Here is a term paper on the ‘Cold War’ for class 8, 9, 10, 11 and 12. Find paragraphs, long and short term papers on the ‘Cold War’ especially written for school and college students.
Term Paper on the Cold War
Term Paper Contents:
- Term Paper on the Origin of Cold War
- Term Paper on the Meaning of Cold War
- Term Paper on the Causes of Cold War
- Term Paper on the Struggle between Superpowers during Cold War
- Term Paper on the Truman Doctrine
- Term Paper on India and the Cold War
- Term Paper on the End of Cold War
Term Paper # 1. Origin of the Cold War:
Following the surrender of Nazi Germany in May 1945 near the close of World War -II, the uneasy wartime alliance between the United States and Great Britain on the one hand and the Soviet Union on the other began to unravel.
By 1948 the Soviets had installed left-wing governments in the countries of Eastern Europe that had been liberated by the red army. The Americans and the British feared the permanent soviet domination of Eastern Europe and the threat of soviet-influenced communist parties coming to power in the democracies of Western Europe.
The soviets, on the other hand, were determined to maintain control of Eastern Europe in order to safeguard against any possible renewed threat from Germany, and they were intent on spreading communism world-wide, largely for ideological reasons.
The cold war had solidified by 1947-1948, when U.S. aid provided under the Marshall plan to Western Europe had brought those countries under American influence and the soviets had installed openly communist regimes in Eastern Europe.

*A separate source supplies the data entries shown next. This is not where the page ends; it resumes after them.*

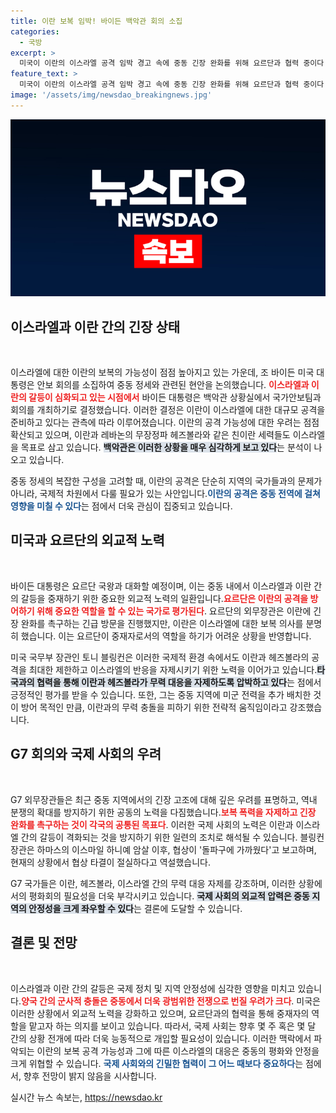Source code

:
 ```yaml
---
title: 이란 보복 임박! 바이든 백악관 회의 소집
categories:
  - 국방
excerpt: >
  미국이 이란의 이스라엘 공격 임박 경고 속에 중동 긴장 완화를 위해 요르단과 협력 중이다. 바이든 대통령의 안보회의 소집과 G7 국가들에 대한 동향 공유로, 상황은 전투 직전의 긴박감을 더하고 있다.
feature_text: >
  미국이 이란의 이스라엘 공격 임박 경고 속에 중동 긴장 완화를 위해 요르단과 협력 중이다. 바이든 대통령의 안보회의 소집과 G7 국가들에 대한 동향 공유로, 상황은 전투 직전의 긴박감을 더하고 있다.
image: '/assets/img/newsdao_breakingnews.jpg'
---
```


<p><img src="/assets/img/newsdao_breakingnews.jpg" alt="cryptoinkorea 속보" /></p>

<h2 data-ke-size="size26">이스라엘과 이란 간의 긴장 상태</h2>

<p data-ke-size="size16">&nbsp;</p>

<p>이스라엘에 대한 이란의 보복의 가능성이 점점 높아지고 있는 가운데, 조 바이든 미국 대통령은 안보 회의를 소집하여 중동 정세와 관련된 현안을 논의했습니다. <b><span style="color: #ee2323;">이스라엘과 이란의 갈등이 심화되고 있는 시점에서</span></b> 바이든 대통령은 백악관 상황실에서 국가안보팀과 회의를 개최하기로 결정했습니다. 이러한 결정은 이란이 이스라엘에 대한 대규모 공격을 준비하고 있다는 관측에 따라 이루어졌습니다. 이란의 공격 가능성에 대한 우려는 점점 확산되고 있으며, 이란과 레바논의 무장정파 헤즈볼라와 같은 친이란 세력들도 이스라엘을 목표로 삼고 있습니다. <b><span style="background-color: #21538527;">백악관은 이러한 상황을 매우 심각하게 보고 있다</span></b>는 분석이 나오고 있습니다.</p>

<p>중동 정세의 복잡한 구성을 고려할 때, 이란의 공격은 단순히 지역의 국가들과의 문제가 아니라, 국제적 차원에서 다룰 필요가 있는 사안입니다.<b><span style="color: #1a5490;">이란의 공격은 중동 전역에 걸쳐 영향을 미칠 수 있다</span></b>는 점에서 더욱 관심이 집중되고 있습니다.</p>

<h2 data-ke-size="size26">미국과 요르단의 외교적 노력</h2>

<p data-ke-size="size16">&nbsp;</p>

<p>바이든 대통령은 요르단 국왕과 대화할 예정이며, 이는 중동 내에서 이스라엘과 이란 간의 갈등을 중재하기 위한 중요한 외교적 노력의 일환입니다.<b><span style="color: #ee2323;">요르단은 이란의 공격을 방어하기 위해 중요한 역할을 할 수 있는 국가로 평가된다</span></b>. 요르단의 외무장관은 이란에 긴장 완화를 촉구하는 긴급 방문을 진행했지만, 이란은 이스라엘에 대한 보복 의사를 분명히 했습니다. 이는 요르단이 중재자로서의 역할을 하기가 어려운 상황을 반영합니다.</p>

<p>미국 국무부 장관인 토니 블링컨은 이러한 국제적 환경 속에서도 이란과 헤즈볼라의 공격을 최대한 제한하고 이스라엘의 반응을 자제시키기 위한 노력을 이어가고 있습니다.<b><span style="background-color: #21538527;">타국과의 협력을 통해 이란과 헤즈볼라가 무력 대응을 자제하도록 압박하고 있다</span></b>는 점에서 긍정적인 평가를 받을 수 있습니다. 또한, 그는 중동 지역에 미군 전력을 추가 배치한 것이 방어 목적인 만큼, 이란과의 무력 충돌을 피하기 위한 전략적 움직임이라고 강조했습니다.</p>

<h2 data-ke-size="size26">G7 회의와 국제 사회의 우려</h2>

<p data-ke-size="size16">&nbsp;</p>

<p>G7 외무장관들은 최근 중동 지역에서의 긴장 고조에 대해 깊은 우려를 표명하고, 역내 분쟁의 확대를 방지하기 위한 공동의 노력을 다짐했습니다.<b><span style="color: #ee2323;">보복 폭력을 자제하고 긴장 완화를 촉구하는 것이 각국의 공통된 목표다</span></b>. 이러한 국제 사회의 노력은 이란과 이스라엘 간의 갈등이 격화되는 것을 방지하기 위한 일련의 조치로 해석될 수 있습니다. 블링컨 장관은 하마스의 이스마일 하니예 암살 이후, 협상이 '돌파구에 가까웠다'고 보고하며, 현재의 상황에서 협상 타결이 절실하다고 역설했습니다.</p>

<p>G7 국가들은 이란, 헤즈볼라, 이스라엘 간의 무력 대응 자제를 강조하며, 이러한 상황에서의 평화회의 필요성을 더욱 부각시키고 있습니다. <b><span style="background-color: #21538527;">국제 사회의 외교적 압력은 중동 지역의 안정성을 크게 좌우할 수 있다</span></b>는 결론에 도달할 수 있습니다.</p>

<h2 data-ke-size="size26">결론 및 전망</h2>

<p data-ke-size="size16">&nbsp;</p>

<p>이스라엘과 이란 간의 갈등은 국제 정치 및 지역 안정성에 심각한 영향을 미치고 있습니다.<b><span style="color: #ee2323;">양국 간의 군사적 충돌은 중동에서 더욱 광범위한 전쟁으로 번질 우려가 크다</span></b>. 미국은 이러한 상황에서 외교적 노력을 강화하고 있으며, 요르단과의 협력을 통해 중재자의 역할을 맡고자 하는 의지를 보이고 있습니다. 따라서, 국제 사회는 향후 몇 주 혹은 몇 달 간의 상황 전개에 따라 더욱 능동적으로 개입할 필요성이 있습니다. 이러한 맥락에서 파악되는 이란의 보복 공격 가능성과 그에 따른 이스라엘의 대응은 중동의 평화와 안정을 크게 위협할 수 있습니다. <b><span style="color: #1a5490;">국제 사회와의 긴밀한 협력이 그 어느 때보다 중요하다</span></b>는 점에서, 향후 전망이 밝지 않음을 시사합니다.</p>
실시간 뉴스 속보는, <a href="https://newsdao.kr" rel="dofollow">https://newsdao.kr</a>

Term Paper # 2. Meaning of Cold War:
The cold war is the name given to the relationship that developed primarily between the USA and the USSR after World War II. The cold war was to dominate international affairs for decades and many major crises occurred the Cuban missile crisis, Vietnam, Hungary and the Berlin wall being just some. For many the growth in weapons of mass destruction was the most worrying issue.
Do note that USSR in 1945 was Russia post- 1917 and included all the various countries that now exist individually (Ukraine, Georgia etc.) but after the war they were part of this huge country up until the collapse of the soviet union (the other name for the USSR).
Logic would dictate that as the USA and the USSR fought as allies during World War II, their relationship after the war would be firm and friendly. This never happened and any appearance that these two powers were friendly during the war is illusory.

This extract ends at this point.